[infinispan-dev] Hung testsuite

Dan Berindei dan.berindei at gmail.com
Tue Oct 2 12:02:34 EDT 2012


On Tue, Oct 2, 2012 at 6:29 PM, Bela Ban <bban at redhat.com> wrote:

>
>
> On 10/2/12 1:43 PM, Dan Berindei wrote:
>
> >>> test threads are stuck in JGroupsTransport.waitForChannelToConnect so
> it
> >>> looks like a JGroups thing.
> >>
> >>
> >> JGroupsTransport.waitForChannelToConnect() is Infinispan code, not
> >> JGroups code. IMO unneeded code, too, as I don't understand why we're
> >> waiting on a latch until we get a view after calling JChannel.connect().
> >> When JChannel.connect() returns, you're guaranteed to have a view
> >> installed, so this code can (should !) be removed, as it makes things
> >> unnecessarily complex (and error prone ?).
> >>
> >
> > True, it's Infinispan code - my code, actually ;)
>
>
> ouch :-)
>
>
> > The reason behind the latch was probably to avoid concurrent updates of
> the
> > members list from the main thread and from the JGroups thread that calls
> viewAccepted().
>
>
> The members should be updated in viewAccepted(). When you connect a
> channel, then viewAccepted() will be called *before* JChannel.connect()
> returns, so the main thread won't have a chance of accessing members
> before that.
>
>
Ok, if viewAccepted() is guaranteed to be called before connect() returns
then you're right, the latch is superfluous. We only need to call
viewAccepted() ourselves if the channel was injected (which we already do).

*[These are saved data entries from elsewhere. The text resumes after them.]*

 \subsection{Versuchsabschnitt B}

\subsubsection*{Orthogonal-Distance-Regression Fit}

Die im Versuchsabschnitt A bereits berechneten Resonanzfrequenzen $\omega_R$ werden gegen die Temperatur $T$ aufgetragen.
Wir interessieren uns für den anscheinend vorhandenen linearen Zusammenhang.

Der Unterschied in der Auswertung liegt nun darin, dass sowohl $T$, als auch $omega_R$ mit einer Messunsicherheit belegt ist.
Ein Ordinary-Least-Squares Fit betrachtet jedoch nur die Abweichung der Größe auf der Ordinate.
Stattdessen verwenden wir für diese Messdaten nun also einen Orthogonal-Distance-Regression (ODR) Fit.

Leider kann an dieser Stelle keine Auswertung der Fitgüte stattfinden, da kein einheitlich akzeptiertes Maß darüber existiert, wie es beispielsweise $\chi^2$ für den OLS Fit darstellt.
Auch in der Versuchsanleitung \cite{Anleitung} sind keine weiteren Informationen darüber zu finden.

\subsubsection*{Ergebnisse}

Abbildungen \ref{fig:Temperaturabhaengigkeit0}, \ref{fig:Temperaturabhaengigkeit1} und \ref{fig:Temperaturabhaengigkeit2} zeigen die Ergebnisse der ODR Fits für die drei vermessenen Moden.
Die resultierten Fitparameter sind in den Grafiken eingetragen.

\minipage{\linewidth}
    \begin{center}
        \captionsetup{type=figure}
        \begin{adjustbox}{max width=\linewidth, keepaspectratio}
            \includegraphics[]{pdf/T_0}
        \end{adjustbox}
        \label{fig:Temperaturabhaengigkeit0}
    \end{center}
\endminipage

In this particular case, however, we don't get a viewAccepted() call or an
exception from connect(), so I'm not sure it would have been better (easier
to debug) without the latch.


> > I agree it's probably unnecessary, as we already use synchronization in
> our viewAccepted() implementation, but I don't see why it shouldn't work.
>
> It's (unnecessarily) complex code that could be simplified; I'm not
> suggesting it's incorrect. More complexity == more bugs.
>
>
True. I just wasn't sure whether viewAccepted() is guaranteed to be called
during connect(), so I added a "safety net".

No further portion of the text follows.